Every line of the records that holds the word "site" should be copied.

INPUT FOR THIS TASK:
□ □ □

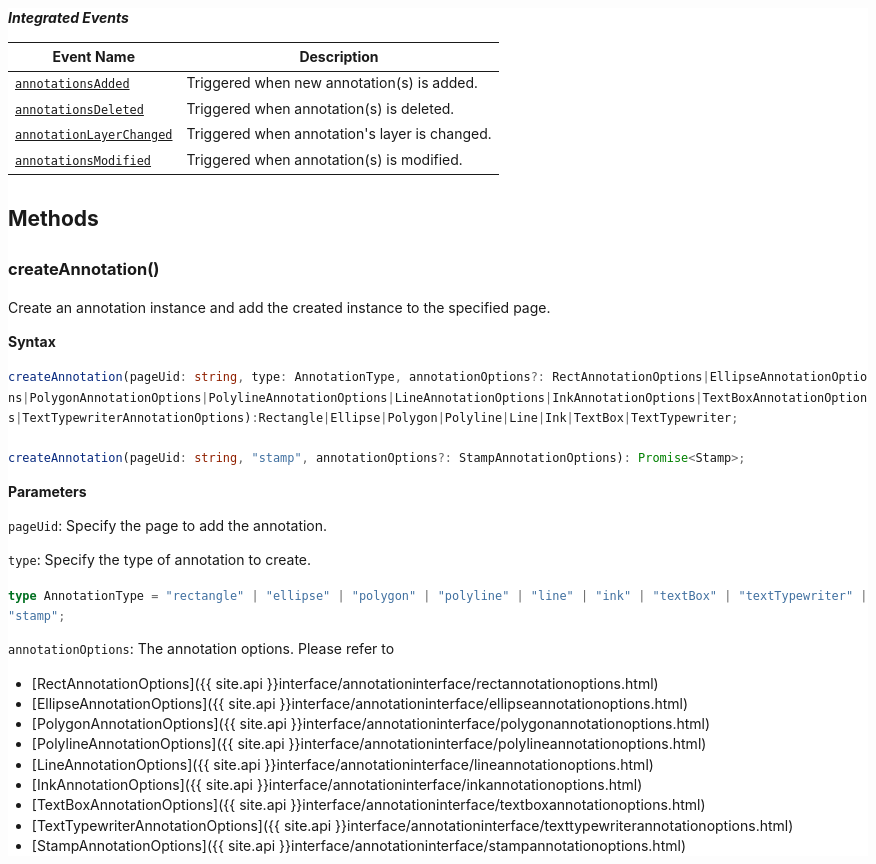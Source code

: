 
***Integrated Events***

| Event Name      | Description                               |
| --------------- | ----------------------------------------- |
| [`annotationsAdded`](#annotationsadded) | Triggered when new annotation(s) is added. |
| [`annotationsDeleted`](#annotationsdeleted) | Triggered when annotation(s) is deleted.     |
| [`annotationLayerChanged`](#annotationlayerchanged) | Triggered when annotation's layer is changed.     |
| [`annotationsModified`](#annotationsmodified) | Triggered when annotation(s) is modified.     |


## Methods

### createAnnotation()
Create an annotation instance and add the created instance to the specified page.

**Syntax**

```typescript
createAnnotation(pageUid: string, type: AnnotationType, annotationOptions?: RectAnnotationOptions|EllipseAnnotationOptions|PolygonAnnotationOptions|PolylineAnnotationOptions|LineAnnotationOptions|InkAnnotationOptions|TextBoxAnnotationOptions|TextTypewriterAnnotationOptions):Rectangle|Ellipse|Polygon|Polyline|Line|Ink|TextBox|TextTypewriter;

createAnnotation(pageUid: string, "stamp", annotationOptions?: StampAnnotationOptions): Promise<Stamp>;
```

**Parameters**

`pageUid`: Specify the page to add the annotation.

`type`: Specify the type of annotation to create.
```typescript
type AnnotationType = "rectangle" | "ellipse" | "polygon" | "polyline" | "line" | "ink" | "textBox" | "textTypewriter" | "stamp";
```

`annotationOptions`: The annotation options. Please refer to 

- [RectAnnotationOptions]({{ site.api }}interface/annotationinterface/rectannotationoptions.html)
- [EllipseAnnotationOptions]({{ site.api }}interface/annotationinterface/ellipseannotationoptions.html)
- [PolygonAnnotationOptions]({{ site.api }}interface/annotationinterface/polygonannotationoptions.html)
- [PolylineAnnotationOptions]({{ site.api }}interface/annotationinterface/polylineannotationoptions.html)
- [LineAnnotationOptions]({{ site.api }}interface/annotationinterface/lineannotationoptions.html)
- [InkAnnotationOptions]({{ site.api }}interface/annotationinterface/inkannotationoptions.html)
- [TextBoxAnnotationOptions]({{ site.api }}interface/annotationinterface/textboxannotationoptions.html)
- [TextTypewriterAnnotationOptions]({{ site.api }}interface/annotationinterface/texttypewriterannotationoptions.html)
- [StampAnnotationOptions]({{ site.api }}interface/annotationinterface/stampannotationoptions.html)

□ □ □

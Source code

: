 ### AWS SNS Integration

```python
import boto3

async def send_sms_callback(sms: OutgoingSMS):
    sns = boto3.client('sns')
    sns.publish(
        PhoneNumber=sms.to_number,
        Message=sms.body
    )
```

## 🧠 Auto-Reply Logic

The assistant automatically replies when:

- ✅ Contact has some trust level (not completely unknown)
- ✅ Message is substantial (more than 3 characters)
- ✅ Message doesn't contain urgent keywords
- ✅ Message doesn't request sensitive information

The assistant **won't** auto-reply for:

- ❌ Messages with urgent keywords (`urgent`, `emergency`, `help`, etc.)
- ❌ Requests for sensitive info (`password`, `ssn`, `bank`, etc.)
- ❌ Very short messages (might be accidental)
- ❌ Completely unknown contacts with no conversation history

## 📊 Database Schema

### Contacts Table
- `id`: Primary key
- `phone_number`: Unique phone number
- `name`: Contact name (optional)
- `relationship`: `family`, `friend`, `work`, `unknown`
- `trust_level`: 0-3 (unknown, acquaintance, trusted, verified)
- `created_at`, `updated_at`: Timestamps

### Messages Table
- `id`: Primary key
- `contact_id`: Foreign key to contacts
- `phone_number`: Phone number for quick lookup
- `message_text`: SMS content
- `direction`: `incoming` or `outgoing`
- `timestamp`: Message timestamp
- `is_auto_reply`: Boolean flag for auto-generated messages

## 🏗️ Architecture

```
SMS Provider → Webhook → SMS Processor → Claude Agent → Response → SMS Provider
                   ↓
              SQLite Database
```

□ □ □

TASK RESPONSE:
- [RectAnnotationOptions]({{ site.api }}interface/annotationinterface/rectannotationoptions.html)
- [EllipseAnnotationOptions]({{ site.api }}interface/annotationinterface/ellipseannotationoptions.html)
- [PolygonAnnotationOptions]({{ site.api }}interface/annotationinterface/polygonannotationoptions.html)
- [PolylineAnnotationOptions]({{ site.api }}interface/annotationinterface/polylineannotationoptions.html)
- [LineAnnotationOptions]({{ site.api }}interface/annotationinterface/lineannotationoptions.html)
- [InkAnnotationOptions]({{ site.api }}interface/annotationinterface/inkannotationoptions.html)
- [TextBoxAnnotationOptions]({{ site.api }}interface/annotationinterface/textboxannotationoptions.html)
- [TextTypewriterAnnotationOptions]({{ site.api }}interface/annotationinterface/texttypewriterannotationoptions.html)
- [StampAnnotationOptions]({{ site.api }}interface/annotationinterface/stampannotationoptions.html)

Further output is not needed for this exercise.